SS Virginia V
The steamship Virginia V is the last operational example of a Puget Sound Mosquito Fleet steamer. She was once part of a large fleet of small passenger and freight carrying ships that linked the islands and ports of Puget Sound in Washington State in the late 19th and early 20th centuries.
Her original route was between the cities of Tacoma and Seattle, along the West Pass (also known as Colvos Passage) between Vashon Island and the Kitsap Peninsula.
Today the ship operates from Heritage Wharf at Lake Union Park in Seattle.
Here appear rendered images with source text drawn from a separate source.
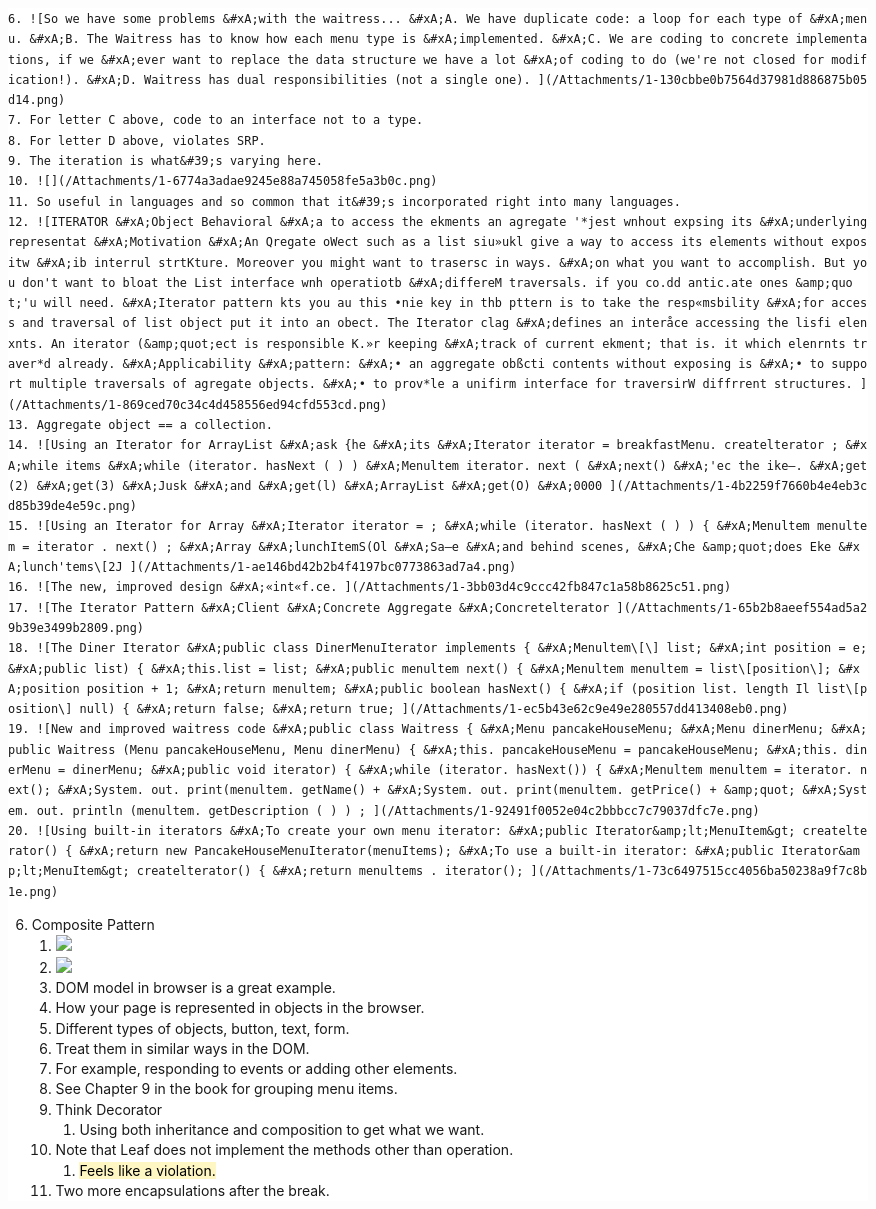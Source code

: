     6. ![So we have some problems &#xA;with the waitress... &#xA;A. We have duplicate code: a loop for each type of &#xA;menu. &#xA;B. The Waitress has to know how each menu type is &#xA;implemented. &#xA;C. We are coding to concrete implementations, if we &#xA;ever want to replace the data structure we have a lot &#xA;of coding to do (we're not closed for modification!). &#xA;D. Waitress has dual responsibilities (not a single one). ](/Attachments/1-130cbbe0b7564d37981d886875b05d14.png)
    7. For letter C above, code to an interface not to a type.
    8. For letter D above, violates SRP.
    9. The iteration is what&#39;s varying here.
    10. ![](/Attachments/1-6774a3adae9245e88a745058fe5a3b0c.png)
    11. So useful in languages and so common that it&#39;s incorporated right into many languages.
    12. ![ITERATOR &#xA;Object Behavioral &#xA;a to access the ekments an agregate '*jest wnhout expsing its &#xA;underlying representat &#xA;Motivation &#xA;An Qregate oWect such as a list siu»ukl give a way to access its elements without expositw &#xA;ib interrul strtKture. Moreover you might want to trasersc in ways. &#xA;on what you want to accomplish. But you don't want to bloat the List interface wnh operatiotb &#xA;differeM traversals. if you co.dd antic.ate ones &amp;quot;'u will need. &#xA;Iterator pattern kts you au this •nie key in thb pttern is to take the resp«msbility &#xA;for access and traversal of list object put it into an obect. The Iterator clag &#xA;defines an interåce accessing the lisfi elenxnts. An iterator (&amp;quot;ect is responsible K.»r keeping &#xA;track of current ekment; that is. it which elenrnts traver*d already. &#xA;Applicability &#xA;pattern: &#xA;• an aggregate obßcti contents without exposing is &#xA;• to support multiple traversals of agregate objects. &#xA;• to prov*le a unifirm interface for traversirW diffrrent structures. ](/Attachments/1-869ced70c34c4d458556ed94cfd553cd.png)
    13. Aggregate object == a collection.
    14. ![Using an Iterator for ArrayList &#xA;ask {he &#xA;its &#xA;Iterator iterator = breakfastMenu. createlterator ; &#xA;while items &#xA;while (iterator. hasNext ( ) ) &#xA;Menultem iterator. next ( &#xA;next() &#xA;'ec the ike—. &#xA;get(2) &#xA;get(3) &#xA;Jusk &#xA;and &#xA;get(l) &#xA;ArrayList &#xA;get(O) &#xA;0000 ](/Attachments/1-4b2259f7660b4e4eb3cd85b39de4e59c.png)
    15. ![Using an Iterator for Array &#xA;Iterator iterator = ; &#xA;while (iterator. hasNext ( ) ) { &#xA;Menultem menultem = iterator . next() ; &#xA;Array &#xA;lunchItemS(Ol &#xA;Sa—e &#xA;and behind scenes, &#xA;Che &amp;quot;does Eke &#xA;lunch'tems\[2J ](/Attachments/1-ae146bd42b2b4f4197bc0773863ad7a4.png)
    16. ![The new, improved design &#xA;«int«f.ce. ](/Attachments/1-3bb03d4c9ccc42fb847c1a58b8625c51.png)
    17. ![The Iterator Pattern &#xA;Client &#xA;Concrete Aggregate &#xA;Concretelterator ](/Attachments/1-65b2b8aeef554ad5a29b39e3499b2809.png)
    18. ![The Diner Iterator &#xA;public class DinerMenuIterator implements { &#xA;Menultem\[\] list; &#xA;int position = e; &#xA;public list) { &#xA;this.list = list; &#xA;public menultem next() { &#xA;Menultem menultem = list\[position\]; &#xA;position position + 1; &#xA;return menultem; &#xA;public boolean hasNext() { &#xA;if (position list. length Il list\[position\] null) { &#xA;return false; &#xA;return true; ](/Attachments/1-ec5b43e62c9e49e280557dd413408eb0.png)
    19. ![New and improved waitress code &#xA;public class Waitress { &#xA;Menu pancakeHouseMenu; &#xA;Menu dinerMenu; &#xA;public Waitress (Menu pancakeHouseMenu, Menu dinerMenu) { &#xA;this. pancakeHouseMenu = pancakeHouseMenu; &#xA;this. dinerMenu = dinerMenu; &#xA;public void iterator) { &#xA;while (iterator. hasNext()) { &#xA;Menultem menultem = iterator. next(); &#xA;System. out. print(menultem. getName() + &#xA;System. out. print(menultem. getPrice() + &amp;quot; &#xA;System. out. println (menultem. getDescription ( ) ) ; ](/Attachments/1-92491f0052e04c2bbbcc7c79037dfc7e.png)
    20. ![Using built-in iterators &#xA;To create your own menu iterator: &#xA;public Iterator&amp;lt;MenuItem&gt; createlterator() { &#xA;return new PancakeHouseMenuIterator(menuItems); &#xA;To use a built-in iterator: &#xA;public Iterator&amp;lt;MenuItem&gt; createlterator() { &#xA;return menultems . iterator(); ](/Attachments/1-73c6497515cc4056ba50238a9f7c8b1e.png)
6. Composite Pattern
    1. ![](/Attachments/1-11b86430963a494c8e877cb7563c954c.png)
    2. ![](/Attachments/1-b90151eeeee745ea987da9058018b261.png)
    3. DOM model in browser is a great example.
    4. How your page is represented in objects in the browser.
    5. Different types of objects, button, text, form.
    6. Treat them in similar ways in the DOM.
    7. For example, responding to events or adding other elements.
    8. See Chapter 9 in the book for grouping menu items.
    9. Think Decorator
        1. Using both inheritance and composition to get what we want.
    10. Note that Leaf does not implement the methods other than operation.
        1. <mark style="background: #FFF3A3A6;">Feels like a violation.</mark>
    11. Two more encapsulations after the break.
In 1968 a group of steamboat enthusiasts formed the Northwest Steamship Company, and raised the funds to buy Virginia V from Puget Sound Excursion Company. The ship was placed on the National Registry of Historic Sites in 1973, but despite her recognition as historically significant, it was increasingly difficult for her owners to maintain her as a commercial venture.
In 1976 the non-profit Steamer Virginia V Foundation was formed to preserve Virginia V. The Foundation acquired her on 30 September 1980, for $127,000.
In 2002, the Foundation was able to put Virginia V back in service after a six-year, $6.5 million stem-to-stern restoration project. It included a rebuild of the steam engine, construction of a new boiler and rebuild of the superstructure using traditional tongue and groove fir planking. The Foundation was honored in 2001 with the Washington State Historical Society's "David Douglas Award" for the restoration work completed to-date.
Since 2002 the Virginia V has been providing public excursions, private charters, and visits to local maritime festivals throughout Puget Sound.